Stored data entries

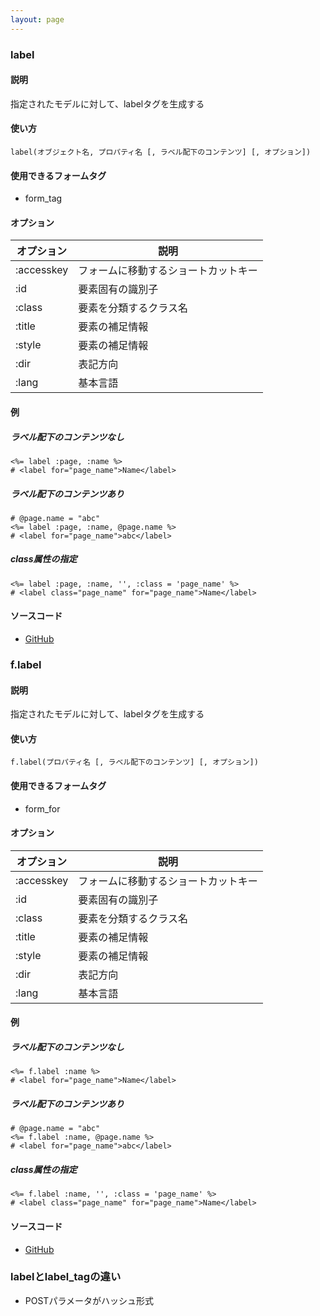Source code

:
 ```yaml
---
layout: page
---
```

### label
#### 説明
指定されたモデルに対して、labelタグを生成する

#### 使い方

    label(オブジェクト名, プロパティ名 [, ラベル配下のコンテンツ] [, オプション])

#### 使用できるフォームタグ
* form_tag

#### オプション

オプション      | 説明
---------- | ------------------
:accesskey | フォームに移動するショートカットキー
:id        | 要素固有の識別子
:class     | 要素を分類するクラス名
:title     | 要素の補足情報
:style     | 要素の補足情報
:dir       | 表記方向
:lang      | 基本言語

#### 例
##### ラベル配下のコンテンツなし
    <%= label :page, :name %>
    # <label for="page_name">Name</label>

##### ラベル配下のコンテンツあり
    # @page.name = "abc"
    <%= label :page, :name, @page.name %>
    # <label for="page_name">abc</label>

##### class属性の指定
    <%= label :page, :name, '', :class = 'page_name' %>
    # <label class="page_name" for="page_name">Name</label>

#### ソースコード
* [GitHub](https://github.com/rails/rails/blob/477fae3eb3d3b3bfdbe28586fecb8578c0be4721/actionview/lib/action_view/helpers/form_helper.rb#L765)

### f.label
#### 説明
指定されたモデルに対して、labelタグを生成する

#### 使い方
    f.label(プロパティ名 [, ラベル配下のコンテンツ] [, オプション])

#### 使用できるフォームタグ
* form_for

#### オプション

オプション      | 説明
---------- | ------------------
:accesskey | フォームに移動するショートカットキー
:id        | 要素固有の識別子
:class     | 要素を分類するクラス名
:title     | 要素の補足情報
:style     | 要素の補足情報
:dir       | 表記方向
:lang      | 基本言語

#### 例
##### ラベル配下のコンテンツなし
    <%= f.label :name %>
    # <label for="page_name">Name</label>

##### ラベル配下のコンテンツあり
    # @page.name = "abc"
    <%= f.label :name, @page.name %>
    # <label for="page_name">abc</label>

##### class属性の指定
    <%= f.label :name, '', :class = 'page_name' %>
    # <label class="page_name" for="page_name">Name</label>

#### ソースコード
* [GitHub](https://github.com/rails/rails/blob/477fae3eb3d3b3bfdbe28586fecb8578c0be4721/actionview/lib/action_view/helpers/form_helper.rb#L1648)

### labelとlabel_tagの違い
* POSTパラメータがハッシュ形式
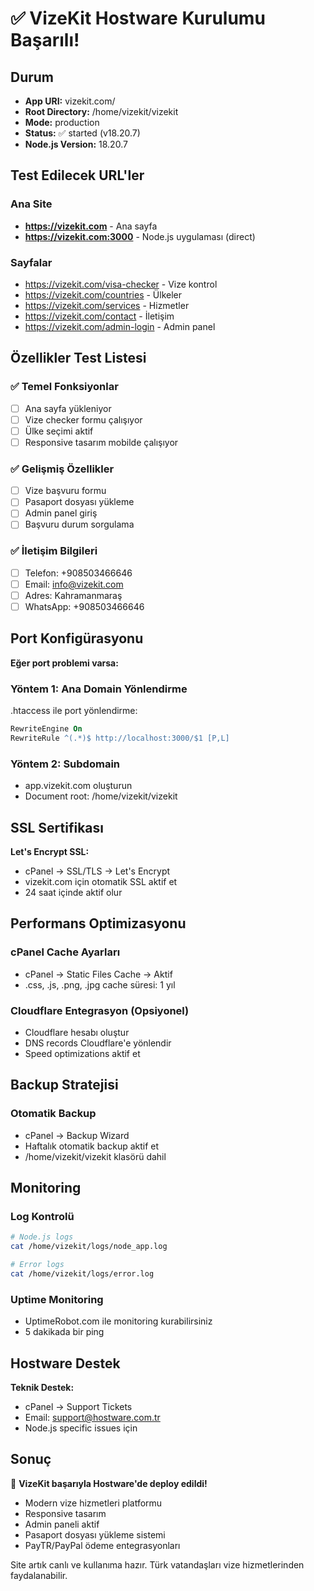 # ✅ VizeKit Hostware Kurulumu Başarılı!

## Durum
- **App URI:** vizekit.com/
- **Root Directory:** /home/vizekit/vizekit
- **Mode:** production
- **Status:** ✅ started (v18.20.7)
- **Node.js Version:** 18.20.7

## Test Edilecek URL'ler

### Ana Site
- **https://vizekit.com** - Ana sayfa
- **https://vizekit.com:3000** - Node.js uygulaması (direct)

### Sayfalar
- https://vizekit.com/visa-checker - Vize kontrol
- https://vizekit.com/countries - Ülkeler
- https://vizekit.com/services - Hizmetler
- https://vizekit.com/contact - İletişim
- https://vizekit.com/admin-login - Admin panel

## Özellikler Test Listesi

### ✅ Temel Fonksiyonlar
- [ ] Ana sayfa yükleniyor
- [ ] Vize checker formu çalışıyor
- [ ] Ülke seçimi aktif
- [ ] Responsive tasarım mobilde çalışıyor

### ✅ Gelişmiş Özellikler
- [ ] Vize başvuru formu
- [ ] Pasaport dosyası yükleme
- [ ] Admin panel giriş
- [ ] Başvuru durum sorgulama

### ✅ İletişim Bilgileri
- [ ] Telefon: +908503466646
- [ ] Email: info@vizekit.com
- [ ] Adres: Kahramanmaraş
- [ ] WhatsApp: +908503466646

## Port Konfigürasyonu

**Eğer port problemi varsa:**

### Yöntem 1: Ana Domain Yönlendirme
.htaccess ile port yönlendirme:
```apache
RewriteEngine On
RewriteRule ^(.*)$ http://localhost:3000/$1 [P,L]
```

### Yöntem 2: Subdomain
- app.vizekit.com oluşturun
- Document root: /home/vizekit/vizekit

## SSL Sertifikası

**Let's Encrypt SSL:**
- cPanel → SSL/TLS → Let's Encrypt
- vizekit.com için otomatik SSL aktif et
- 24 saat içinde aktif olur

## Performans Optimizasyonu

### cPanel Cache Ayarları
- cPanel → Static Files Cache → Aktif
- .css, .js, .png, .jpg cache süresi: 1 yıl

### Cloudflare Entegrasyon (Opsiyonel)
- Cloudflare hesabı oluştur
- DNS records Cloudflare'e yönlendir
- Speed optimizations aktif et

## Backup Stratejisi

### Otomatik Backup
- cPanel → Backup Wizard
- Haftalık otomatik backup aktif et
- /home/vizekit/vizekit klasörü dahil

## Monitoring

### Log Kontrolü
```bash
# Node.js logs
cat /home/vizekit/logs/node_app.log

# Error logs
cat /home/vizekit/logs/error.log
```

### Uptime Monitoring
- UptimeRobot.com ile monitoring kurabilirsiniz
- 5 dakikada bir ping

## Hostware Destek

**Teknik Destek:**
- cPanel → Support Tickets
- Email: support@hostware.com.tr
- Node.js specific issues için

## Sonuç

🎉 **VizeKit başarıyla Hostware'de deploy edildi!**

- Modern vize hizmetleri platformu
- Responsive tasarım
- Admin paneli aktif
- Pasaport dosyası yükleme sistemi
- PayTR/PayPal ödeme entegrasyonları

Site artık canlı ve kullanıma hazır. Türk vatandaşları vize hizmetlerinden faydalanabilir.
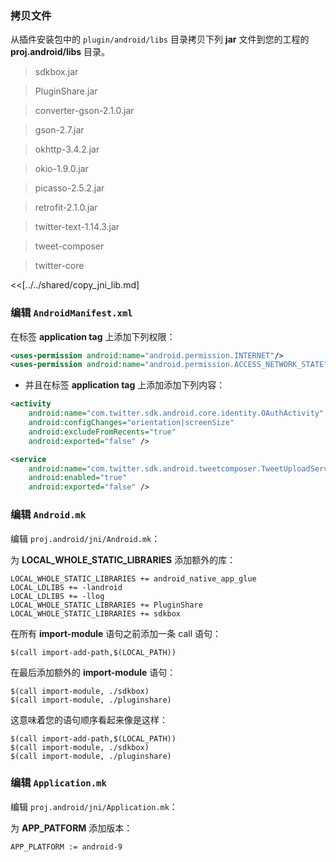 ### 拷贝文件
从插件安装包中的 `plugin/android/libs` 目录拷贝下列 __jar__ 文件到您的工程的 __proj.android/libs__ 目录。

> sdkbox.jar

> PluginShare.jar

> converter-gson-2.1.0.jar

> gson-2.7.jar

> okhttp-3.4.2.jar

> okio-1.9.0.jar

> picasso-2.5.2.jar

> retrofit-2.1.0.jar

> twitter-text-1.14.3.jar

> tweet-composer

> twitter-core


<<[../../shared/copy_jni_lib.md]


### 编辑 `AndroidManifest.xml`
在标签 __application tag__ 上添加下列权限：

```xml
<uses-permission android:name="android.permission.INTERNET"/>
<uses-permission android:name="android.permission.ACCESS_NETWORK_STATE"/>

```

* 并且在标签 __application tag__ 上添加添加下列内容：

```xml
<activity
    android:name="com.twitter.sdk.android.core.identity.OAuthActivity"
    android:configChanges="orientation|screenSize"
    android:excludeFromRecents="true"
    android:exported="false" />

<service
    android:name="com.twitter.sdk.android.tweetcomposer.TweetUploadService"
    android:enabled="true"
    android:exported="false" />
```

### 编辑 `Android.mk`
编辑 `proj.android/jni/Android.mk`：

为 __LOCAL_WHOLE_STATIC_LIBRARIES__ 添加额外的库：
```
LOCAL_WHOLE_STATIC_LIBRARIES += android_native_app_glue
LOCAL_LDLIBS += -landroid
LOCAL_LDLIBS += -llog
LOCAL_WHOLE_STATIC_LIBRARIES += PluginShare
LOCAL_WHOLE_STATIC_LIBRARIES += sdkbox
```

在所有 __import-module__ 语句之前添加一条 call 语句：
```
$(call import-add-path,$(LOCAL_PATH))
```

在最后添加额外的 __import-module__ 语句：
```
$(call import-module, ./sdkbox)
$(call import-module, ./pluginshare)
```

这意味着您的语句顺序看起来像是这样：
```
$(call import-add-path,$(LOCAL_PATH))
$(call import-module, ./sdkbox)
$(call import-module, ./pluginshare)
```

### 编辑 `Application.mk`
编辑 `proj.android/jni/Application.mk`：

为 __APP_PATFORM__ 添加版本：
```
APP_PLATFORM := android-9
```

■ Prompt
The required answer is the run of lines above, starting at the line with "### ✅ Temel Fonksiyonlar" and ending at the line with "- /home/vizekit/vizekit klasörü dahil", reproduced exactly with both ends.

■ Exercise response
### ✅ Temel Fonksiyonlar
- [ ] Ana sayfa yükleniyor
- [ ] Vize checker formu çalışıyor
- [ ] Ülke seçimi aktif
- [ ] Responsive tasarım mobilde çalışıyor

### ✅ Gelişmiş Özellikler
- [ ] Vize başvuru formu
- [ ] Pasaport dosyası yükleme
- [ ] Admin panel giriş
- [ ] Başvuru durum sorgulama

### ✅ İletişim Bilgileri
- [ ] Telefon: +908503466646
- [ ] Email: info@vizekit.com
- [ ] Adres: Kahramanmaraş
- [ ] WhatsApp: +908503466646

## Port Konfigürasyonu

**Eğer port problemi varsa:**

### Yöntem 1: Ana Domain Yönlendirme
.htaccess ile port yönlendirme:
```apache
RewriteEngine On
RewriteRule ^(.*)$ http://localhost:3000/$1 [P,L]
```

### Yöntem 2: Subdomain
- app.vizekit.com oluşturun
- Document root: /home/vizekit/vizekit

## SSL Sertifikası

**Let's Encrypt SSL:**
- cPanel → SSL/TLS → Let's Encrypt
- vizekit.com için otomatik SSL aktif et
- 24 saat içinde aktif olur

## Performans Optimizasyonu

### cPanel Cache Ayarları
- cPanel → Static Files Cache → Aktif
- .css, .js, .png, .jpg cache süresi: 1 yıl

### Cloudflare Entegrasyon (Opsiyonel)
- Cloudflare hesabı oluştur
- DNS records Cloudflare'e yönlendir
- Speed optimizations aktif et

## Backup Stratejisi

### Otomatik Backup
- cPanel → Backup Wizard
- Haftalık otomatik backup aktif et
- /home/vizekit/vizekit klasörü dahil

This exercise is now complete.